- _Task_: Restate word for word the span of lines that opens with the line containing "ICP method is" and closes with the last line of the material. Include both ends and nothing more.

- _The input_:
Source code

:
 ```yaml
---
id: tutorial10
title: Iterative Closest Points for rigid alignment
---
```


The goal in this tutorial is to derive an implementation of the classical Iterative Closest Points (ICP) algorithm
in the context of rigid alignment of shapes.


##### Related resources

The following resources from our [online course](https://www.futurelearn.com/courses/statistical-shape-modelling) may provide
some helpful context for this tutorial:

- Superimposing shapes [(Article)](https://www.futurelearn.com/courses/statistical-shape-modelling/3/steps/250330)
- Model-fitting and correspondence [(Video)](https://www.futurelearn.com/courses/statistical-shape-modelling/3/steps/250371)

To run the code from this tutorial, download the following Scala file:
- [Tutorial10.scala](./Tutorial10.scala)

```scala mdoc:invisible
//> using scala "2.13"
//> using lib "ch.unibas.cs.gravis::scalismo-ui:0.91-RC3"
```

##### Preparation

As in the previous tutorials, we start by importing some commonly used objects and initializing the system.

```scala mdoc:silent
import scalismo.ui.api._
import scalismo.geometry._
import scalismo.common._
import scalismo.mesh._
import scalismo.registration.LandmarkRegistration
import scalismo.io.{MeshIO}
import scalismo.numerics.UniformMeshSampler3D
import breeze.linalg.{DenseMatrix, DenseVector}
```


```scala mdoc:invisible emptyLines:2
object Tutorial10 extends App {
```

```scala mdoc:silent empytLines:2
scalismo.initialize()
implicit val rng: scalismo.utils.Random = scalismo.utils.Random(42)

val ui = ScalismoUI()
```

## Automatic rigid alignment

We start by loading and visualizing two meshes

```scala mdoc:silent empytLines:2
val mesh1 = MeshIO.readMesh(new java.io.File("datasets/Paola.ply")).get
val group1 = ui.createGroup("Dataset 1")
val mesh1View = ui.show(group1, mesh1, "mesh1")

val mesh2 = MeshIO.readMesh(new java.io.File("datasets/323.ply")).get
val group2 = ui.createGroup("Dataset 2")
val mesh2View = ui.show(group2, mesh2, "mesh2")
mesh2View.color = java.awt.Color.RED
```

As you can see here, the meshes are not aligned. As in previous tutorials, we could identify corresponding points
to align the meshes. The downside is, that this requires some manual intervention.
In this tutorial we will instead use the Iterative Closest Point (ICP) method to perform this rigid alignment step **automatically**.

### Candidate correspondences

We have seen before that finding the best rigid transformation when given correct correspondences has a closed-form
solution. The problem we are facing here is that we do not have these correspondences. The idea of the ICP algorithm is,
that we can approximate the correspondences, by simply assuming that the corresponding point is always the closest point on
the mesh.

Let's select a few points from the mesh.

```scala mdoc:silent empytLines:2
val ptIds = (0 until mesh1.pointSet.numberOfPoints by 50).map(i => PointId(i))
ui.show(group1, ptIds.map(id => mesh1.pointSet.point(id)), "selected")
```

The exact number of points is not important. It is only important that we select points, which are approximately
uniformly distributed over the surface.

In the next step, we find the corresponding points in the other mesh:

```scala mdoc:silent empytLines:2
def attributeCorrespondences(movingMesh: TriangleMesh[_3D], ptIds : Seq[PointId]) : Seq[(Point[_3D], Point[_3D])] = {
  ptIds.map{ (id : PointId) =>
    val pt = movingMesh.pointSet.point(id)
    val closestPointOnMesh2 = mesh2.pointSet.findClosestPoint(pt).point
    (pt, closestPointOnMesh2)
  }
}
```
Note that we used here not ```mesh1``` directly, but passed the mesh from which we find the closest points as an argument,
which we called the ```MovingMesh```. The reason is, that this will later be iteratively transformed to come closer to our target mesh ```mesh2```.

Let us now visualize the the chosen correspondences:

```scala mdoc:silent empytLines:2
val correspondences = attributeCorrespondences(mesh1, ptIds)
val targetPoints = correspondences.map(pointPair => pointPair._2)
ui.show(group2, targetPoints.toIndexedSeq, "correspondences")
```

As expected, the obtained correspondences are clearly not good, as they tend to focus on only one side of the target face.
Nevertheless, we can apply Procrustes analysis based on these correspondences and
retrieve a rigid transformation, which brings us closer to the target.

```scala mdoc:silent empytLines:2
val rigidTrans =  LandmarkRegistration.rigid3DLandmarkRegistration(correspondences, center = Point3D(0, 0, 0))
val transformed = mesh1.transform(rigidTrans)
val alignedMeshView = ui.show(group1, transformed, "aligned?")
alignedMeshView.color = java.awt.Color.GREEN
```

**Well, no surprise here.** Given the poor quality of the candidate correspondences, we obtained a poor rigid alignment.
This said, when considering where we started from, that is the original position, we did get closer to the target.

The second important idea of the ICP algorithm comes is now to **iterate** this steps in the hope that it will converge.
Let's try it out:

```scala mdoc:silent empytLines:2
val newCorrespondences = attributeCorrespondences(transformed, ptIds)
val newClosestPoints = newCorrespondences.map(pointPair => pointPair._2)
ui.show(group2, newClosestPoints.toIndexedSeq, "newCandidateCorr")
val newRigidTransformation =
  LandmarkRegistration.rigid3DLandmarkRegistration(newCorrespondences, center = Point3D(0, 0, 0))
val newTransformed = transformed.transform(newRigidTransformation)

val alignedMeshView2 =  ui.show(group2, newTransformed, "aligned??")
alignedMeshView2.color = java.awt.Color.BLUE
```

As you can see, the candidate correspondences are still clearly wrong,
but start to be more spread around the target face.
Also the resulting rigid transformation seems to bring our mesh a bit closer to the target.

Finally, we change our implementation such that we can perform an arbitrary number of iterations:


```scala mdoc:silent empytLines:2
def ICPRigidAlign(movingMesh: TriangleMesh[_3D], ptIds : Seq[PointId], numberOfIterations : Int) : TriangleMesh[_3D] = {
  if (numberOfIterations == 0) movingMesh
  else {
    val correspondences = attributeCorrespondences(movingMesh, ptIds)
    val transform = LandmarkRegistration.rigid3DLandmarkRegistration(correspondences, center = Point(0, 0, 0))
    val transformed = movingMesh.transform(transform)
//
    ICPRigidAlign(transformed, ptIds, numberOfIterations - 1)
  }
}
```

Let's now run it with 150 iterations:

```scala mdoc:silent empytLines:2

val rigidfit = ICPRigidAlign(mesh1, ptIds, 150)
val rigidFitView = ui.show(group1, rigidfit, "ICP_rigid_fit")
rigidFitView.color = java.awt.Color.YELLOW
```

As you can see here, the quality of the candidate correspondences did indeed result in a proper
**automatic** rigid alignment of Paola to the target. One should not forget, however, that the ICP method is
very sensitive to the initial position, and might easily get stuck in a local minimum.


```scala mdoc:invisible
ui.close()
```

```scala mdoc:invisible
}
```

- _Problem solution_:
**automatic** rigid alignment of Paola to the target. One should not forget, however, that the ICP method is
very sensitive to the initial position, and might easily get stuck in a local minimum.


```scala mdoc:invisible
ui.close()
```

```scala mdoc:invisible
}
```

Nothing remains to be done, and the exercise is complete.